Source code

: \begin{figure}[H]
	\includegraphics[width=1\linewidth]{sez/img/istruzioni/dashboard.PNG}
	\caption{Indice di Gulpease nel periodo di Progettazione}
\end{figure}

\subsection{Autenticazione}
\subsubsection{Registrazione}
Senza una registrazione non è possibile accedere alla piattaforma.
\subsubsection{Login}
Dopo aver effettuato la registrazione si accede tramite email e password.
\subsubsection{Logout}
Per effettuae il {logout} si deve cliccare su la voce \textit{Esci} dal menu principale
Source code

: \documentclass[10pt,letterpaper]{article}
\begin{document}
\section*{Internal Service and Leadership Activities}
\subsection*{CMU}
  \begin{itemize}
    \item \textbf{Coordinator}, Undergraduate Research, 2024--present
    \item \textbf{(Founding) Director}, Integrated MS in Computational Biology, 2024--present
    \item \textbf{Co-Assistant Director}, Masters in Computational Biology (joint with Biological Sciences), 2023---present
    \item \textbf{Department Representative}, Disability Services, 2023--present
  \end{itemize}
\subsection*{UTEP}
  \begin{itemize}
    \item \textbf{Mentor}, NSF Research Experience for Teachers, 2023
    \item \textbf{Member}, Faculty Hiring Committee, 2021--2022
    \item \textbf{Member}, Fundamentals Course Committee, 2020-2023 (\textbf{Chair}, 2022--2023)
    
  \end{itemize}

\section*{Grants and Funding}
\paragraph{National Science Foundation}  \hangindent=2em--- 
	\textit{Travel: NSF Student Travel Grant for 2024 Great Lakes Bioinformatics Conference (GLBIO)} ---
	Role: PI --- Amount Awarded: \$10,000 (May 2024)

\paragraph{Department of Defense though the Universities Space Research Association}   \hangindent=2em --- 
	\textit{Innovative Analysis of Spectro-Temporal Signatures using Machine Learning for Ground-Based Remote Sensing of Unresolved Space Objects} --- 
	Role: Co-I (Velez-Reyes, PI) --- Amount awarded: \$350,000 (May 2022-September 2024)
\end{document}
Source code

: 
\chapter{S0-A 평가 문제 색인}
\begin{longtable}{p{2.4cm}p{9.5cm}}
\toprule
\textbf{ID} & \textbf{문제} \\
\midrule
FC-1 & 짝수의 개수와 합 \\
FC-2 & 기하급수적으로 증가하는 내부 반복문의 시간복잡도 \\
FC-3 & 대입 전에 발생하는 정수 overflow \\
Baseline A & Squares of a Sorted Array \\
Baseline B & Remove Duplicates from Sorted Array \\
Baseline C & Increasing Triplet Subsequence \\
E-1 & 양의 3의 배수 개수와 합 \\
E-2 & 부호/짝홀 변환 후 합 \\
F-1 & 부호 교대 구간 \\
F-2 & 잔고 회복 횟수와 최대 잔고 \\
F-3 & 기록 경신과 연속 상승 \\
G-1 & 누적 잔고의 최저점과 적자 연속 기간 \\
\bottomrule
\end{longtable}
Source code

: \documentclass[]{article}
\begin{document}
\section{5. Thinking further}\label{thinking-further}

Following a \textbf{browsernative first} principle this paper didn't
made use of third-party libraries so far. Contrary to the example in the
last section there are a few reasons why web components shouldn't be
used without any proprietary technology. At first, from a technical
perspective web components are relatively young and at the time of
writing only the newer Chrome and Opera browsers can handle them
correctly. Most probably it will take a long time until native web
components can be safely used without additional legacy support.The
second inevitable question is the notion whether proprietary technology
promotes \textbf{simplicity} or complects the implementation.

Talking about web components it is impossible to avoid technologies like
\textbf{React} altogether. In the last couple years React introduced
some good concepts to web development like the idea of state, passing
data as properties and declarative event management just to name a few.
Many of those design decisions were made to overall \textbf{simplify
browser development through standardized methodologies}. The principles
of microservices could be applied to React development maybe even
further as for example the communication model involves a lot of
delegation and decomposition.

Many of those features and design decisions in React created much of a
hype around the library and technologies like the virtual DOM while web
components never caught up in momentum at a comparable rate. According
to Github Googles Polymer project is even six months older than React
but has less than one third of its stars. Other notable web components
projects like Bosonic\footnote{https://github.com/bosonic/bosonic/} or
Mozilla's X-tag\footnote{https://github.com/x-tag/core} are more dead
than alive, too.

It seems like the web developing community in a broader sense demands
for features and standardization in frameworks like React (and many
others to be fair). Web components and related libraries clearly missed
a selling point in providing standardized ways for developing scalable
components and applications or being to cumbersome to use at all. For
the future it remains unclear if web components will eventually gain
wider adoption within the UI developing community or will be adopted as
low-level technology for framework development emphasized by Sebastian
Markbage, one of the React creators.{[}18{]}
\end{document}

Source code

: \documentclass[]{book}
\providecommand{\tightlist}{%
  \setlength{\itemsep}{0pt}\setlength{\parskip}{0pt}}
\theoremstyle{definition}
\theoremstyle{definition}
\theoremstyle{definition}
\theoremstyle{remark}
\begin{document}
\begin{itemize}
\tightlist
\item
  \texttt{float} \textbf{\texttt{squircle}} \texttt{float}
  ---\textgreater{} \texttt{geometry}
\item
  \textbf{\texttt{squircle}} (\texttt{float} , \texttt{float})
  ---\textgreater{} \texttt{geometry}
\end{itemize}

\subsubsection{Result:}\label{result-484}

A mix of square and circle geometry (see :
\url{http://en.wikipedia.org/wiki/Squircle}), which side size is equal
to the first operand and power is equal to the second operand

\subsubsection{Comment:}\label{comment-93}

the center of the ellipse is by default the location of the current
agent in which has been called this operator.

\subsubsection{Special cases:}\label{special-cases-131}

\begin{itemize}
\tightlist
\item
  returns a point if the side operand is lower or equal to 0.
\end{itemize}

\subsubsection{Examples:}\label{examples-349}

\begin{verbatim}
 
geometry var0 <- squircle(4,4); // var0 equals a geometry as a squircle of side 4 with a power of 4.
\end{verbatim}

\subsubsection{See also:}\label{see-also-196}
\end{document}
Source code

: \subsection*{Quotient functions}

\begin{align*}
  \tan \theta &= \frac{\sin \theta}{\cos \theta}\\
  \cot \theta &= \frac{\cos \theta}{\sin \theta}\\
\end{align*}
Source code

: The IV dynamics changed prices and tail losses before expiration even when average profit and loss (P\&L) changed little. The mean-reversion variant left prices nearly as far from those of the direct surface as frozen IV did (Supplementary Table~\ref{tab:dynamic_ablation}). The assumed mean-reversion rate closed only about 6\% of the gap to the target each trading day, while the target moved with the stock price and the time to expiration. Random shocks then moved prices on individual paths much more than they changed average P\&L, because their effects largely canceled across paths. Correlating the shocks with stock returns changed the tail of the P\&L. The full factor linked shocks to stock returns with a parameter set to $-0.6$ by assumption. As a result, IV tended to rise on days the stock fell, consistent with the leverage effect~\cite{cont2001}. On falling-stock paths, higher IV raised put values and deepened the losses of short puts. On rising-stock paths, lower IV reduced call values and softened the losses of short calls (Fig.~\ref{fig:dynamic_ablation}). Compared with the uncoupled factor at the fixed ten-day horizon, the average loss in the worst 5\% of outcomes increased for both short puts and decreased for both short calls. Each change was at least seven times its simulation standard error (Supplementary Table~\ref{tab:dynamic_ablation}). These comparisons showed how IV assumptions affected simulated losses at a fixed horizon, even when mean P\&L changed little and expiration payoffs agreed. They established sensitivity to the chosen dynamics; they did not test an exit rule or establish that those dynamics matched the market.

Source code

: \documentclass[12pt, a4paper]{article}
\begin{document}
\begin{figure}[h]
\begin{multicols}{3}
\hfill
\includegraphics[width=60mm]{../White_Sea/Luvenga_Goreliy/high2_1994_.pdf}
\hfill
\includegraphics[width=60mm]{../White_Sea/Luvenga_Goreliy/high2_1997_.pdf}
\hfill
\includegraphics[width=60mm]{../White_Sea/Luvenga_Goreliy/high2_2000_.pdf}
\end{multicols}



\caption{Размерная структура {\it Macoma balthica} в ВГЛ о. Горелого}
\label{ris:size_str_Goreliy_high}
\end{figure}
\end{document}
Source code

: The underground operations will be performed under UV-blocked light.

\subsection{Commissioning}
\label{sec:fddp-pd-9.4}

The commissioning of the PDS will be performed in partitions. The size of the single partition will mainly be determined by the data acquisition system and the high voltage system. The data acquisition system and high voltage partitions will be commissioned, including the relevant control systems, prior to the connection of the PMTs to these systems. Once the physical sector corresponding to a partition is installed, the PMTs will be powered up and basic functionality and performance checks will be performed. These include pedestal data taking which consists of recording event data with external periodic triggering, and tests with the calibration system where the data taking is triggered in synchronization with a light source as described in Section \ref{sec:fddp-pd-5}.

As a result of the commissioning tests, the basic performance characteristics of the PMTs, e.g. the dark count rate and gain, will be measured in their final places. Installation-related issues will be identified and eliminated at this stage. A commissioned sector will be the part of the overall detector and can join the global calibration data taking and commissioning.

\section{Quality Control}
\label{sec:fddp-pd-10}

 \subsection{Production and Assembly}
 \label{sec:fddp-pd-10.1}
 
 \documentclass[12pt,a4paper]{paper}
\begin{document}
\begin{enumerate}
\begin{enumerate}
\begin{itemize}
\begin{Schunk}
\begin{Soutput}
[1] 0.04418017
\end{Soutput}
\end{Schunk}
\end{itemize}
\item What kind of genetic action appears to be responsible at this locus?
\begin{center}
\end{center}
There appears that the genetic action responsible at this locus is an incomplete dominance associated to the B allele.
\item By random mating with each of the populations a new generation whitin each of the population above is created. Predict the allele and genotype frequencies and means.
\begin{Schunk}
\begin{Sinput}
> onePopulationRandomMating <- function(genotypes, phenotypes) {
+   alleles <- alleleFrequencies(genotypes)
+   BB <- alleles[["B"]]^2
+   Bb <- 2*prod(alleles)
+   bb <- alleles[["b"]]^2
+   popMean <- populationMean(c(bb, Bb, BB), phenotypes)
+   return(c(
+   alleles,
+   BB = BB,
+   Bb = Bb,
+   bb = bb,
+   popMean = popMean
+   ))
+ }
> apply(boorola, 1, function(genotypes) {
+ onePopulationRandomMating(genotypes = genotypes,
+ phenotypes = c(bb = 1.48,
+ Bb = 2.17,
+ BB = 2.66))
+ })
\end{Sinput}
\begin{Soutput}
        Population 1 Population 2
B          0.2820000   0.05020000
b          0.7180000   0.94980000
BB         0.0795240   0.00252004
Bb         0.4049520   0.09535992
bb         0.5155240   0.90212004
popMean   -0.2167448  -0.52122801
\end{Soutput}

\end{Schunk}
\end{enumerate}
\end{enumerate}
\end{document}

> Work request: Reproduce the records above line by line, without any change, up to and including the line that holds "Baseline B &".

> Response to the task:
Source code

: \begin{figure}[H]
	\includegraphics[width=1\linewidth]{sez/img/istruzioni/dashboard.PNG}
	\caption{Indice di Gulpease nel periodo di Progettazione}
\end{figure}

\subsection{Autenticazione}
\subsubsection{Registrazione}
Senza una registrazione non è possibile accedere alla piattaforma.
\subsubsection{Login}
Dopo aver effettuato la registrazione si accede tramite email e password.
\subsubsection{Logout}
Per effettuae il {logout} si deve cliccare su la voce \textit{Esci} dal menu principale
Source code

: \documentclass[10pt,letterpaper]{article}
\begin{document}
\section*{Internal Service and Leadership Activities}
\subsection*{CMU}
  \begin{itemize}
    \item \textbf{Coordinator}, Undergraduate Research, 2024--present
    \item \textbf{(Founding) Director}, Integrated MS in Computational Biology, 2024--present
    \item \textbf{Co-Assistant Director}, Masters in Computational Biology (joint with Biological Sciences), 2023---present
    \item \textbf{Department Representative}, Disability Services, 2023--present
  \end{itemize}
\subsection*{UTEP}
  \begin{itemize}
    \item \textbf{Mentor}, NSF Research Experience for Teachers, 2023
    \item \textbf{Member}, Faculty Hiring Committee, 2021--2022
    \item \textbf{Member}, Fundamentals Course Committee, 2020-2023 (\textbf{Chair}, 2022--2023)
    
  \end{itemize}

\section*{Grants and Funding}
\paragraph{National Science Foundation}  \hangindent=2em--- 
	\textit{Travel: NSF Student Travel Grant for 2024 Great Lakes Bioinformatics Conference (GLBIO)} ---
	Role: PI --- Amount Awarded: \$10,000 (May 2024)

\paragraph{Department of Defense though the Universities Space Research Association}   \hangindent=2em --- 
	\textit{Innovative Analysis of Spectro-Temporal Signatures using Machine Learning for Ground-Based Remote Sensing of Unresolved Space Objects} --- 
	Role: Co-I (Velez-Reyes, PI) --- Amount awarded: \$350,000 (May 2022-September 2024)
\end{document}
Source code

: 
\chapter{S0-A 평가 문제 색인}
\begin{longtable}{p{2.4cm}p{9.5cm}}
\toprule
\textbf{ID} & \textbf{문제} \\
\midrule
FC-1 & 짝수의 개수와 합 \\
FC-2 & 기하급수적으로 증가하는 내부 반복문의 시간복잡도 \\
FC-3 & 대입 전에 발생하는 정수 overflow \\
Baseline A & Squares of a Sorted Array \\
Baseline B & Remove Duplicates from Sorted Array \\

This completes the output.